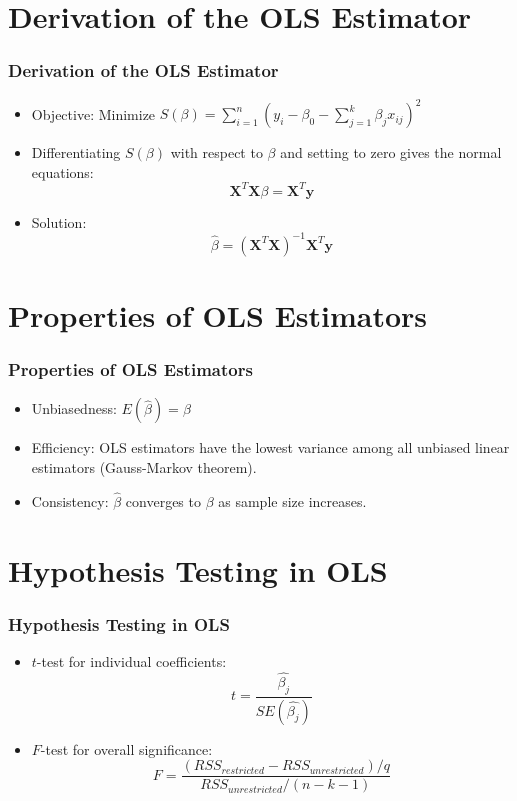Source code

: \documentclass{beamer}
\begin{document}
\section{Derivation of the OLS Estimator}
\begin{frame}
    \frametitle{Derivation of the OLS Estimator}
    \begin{itemize}
        \item Objective: Minimize $S(\beta) = \sum_{i=1}^n (y_i - \beta_0 - \sum_{j=1}^k \beta_j x_{ij})^2$
        \item Differentiating $S(\beta)$ with respect to $\beta$ and setting to zero gives the normal equations:
        \[
        \mathbf{X}^T\mathbf{X}\beta = \mathbf{X}^T\mathbf{y}
        \]
        \item Solution:
        \[
        \hat{\beta} = (\mathbf{X}^T\mathbf{X})^{-1}\mathbf{X}^T\mathbf{y}
        \]
    \end{itemize}
\end{frame}

\section{Properties of OLS Estimators}
\begin{frame}
    \frametitle{Properties of OLS Estimators}
    \begin{itemize}
        \item Unbiasedness: $E(\hat{\beta}) = \beta$
        \item Efficiency: OLS estimators have the lowest variance among all unbiased linear estimators (Gauss-Markov theorem).
        \item Consistency: $\hat{\beta}$ converges to $\beta$ as sample size increases.
    \end{itemize}
\end{frame}

\section{Hypothesis Testing in OLS}
\begin{frame}
    \frametitle{Hypothesis Testing in OLS}
    \begin{itemize}
        \item $t$-test for individual coefficients:
        \[
        t = \frac{\hat{\beta_j}}{SE(\hat{\beta_j})}
        \]
        \item $F$-test for overall significance:
        \[
        F = \frac{(RSS_{restricted} - RSS_{unrestricted}) / q}{RSS_{unrestricted} / (n - k - 1)}
        \]
    \end{itemize}
\end{frame}
\end{document}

Task item: A single number is the answer here: how many lines above carry the string "frac"?

Completed task: 2